Since our spec is that the medium shade should be the default color, we can just add a new property:

private var innerColor: UIColor {
    return medium
}

and then forward the UIColor methods to it:

@objc(CGColor) override var cgColor: CGColor { return innerColor.cgColor }

@objc(CIColor) override var ciColor: CIColor { return innerColor.ciColor }

@objc override func set() { innerColor.set() }

@objc override func setFill() { innerColor.setFill() }

@objc override func setStroke() { innerColor.setStroke() }

@objc override func getWhite(_ white: UnsafeMutablePointer<CGFloat>?, alpha: UnsafeMutablePointer<CGFloat>?) -> Bool {
    return innerColor.getWhite(white, alpha: alpha)
}

@objc override func getHue(_ hue: UnsafeMutablePointer<CGFloat>?, saturation: UnsafeMutablePointer<CGFloat>?, brightness: UnsafeMutablePointer<CGFloat>?, alpha: UnsafeMutablePointer<CGFloat>?) -> Bool {
    return innerColor.getHue(hue, saturation: saturation, brightness: brightness, alpha: alpha)
}

@objc override func getRed(_ red: UnsafeMutablePointer<CGFloat>?, green: UnsafeMutablePointer<CGFloat>?, blue: UnsafeMutablePointer<CGFloat>?, alpha: UnsafeMutablePointer<CGFloat>?) -> Bool {
    return innerColor.getRed(red, green: green, blue: blue, alpha: alpha)
}

@objc(colorWithAlphaComponent:)
override func withAlphaComponent(_ alpha: CGFloat) -> UIColor {
    return innerColor.withAlphaComponent(alpha)
}

This solves most of the problems. We can now use our previously declared .americanRed just how we want – that’s great!

Caveats

We were able to create a subclass of UIColor that as properties for the different shades it can be. We can now have properties and methods that only accept a PaletteColor, and not just any old UIColor. We can use a PaletteColor in any place a UIColor can be used.

There’s just one thing we forgot – Since PaletteColor is a subclass of UIColor, it can be instantiated like any other UIColor, which gives us 2 problems:

let color = PaletteColor(red: 1, green: 0, blue: 0, alpha: 1)
type(of: color) // UIDeviceRGBColor

// 💥: CRASH, because it's not actually a PaletteColor
color.light

The way to fix this is to implement all the initializers that UIColor has.
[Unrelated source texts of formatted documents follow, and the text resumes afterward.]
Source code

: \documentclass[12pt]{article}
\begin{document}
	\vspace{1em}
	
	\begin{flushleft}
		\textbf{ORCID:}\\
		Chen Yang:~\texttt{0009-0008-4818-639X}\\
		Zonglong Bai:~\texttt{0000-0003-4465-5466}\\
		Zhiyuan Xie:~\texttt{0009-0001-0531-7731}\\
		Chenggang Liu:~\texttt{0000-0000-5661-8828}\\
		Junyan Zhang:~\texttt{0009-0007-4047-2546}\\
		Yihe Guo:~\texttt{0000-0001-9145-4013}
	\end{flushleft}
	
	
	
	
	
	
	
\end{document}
I would propose implementing those, and probably throwing an assertionFailure() to prevent “unauthorized” PaletteColors from being instantiated.

To implement those initializers, we would run into the same problem we had earlier, where it tells us that “Declarations from extensions cannot be overridden yet.”

This means our only options are to either just be diligent in our code writing and code review, or to implement our PaletteColor in Objective-C, where it’s possible.

The End

Once I realized I was dealing with a class cluster, everything became clear.

After going down this road, I think it might actually be better to go down a more explicit route of having PaletteColor be its own class or protocol that exposes a color property. Being explicit is almost always better than implicit, anyway.

This started as an exploration into why my app was crashing when trying to set a property on a class I was creating. I’ve known about class clusters for a long time, but I never tried adding a class to one, so it didn’t cross my mind that that’s why it would be crashing.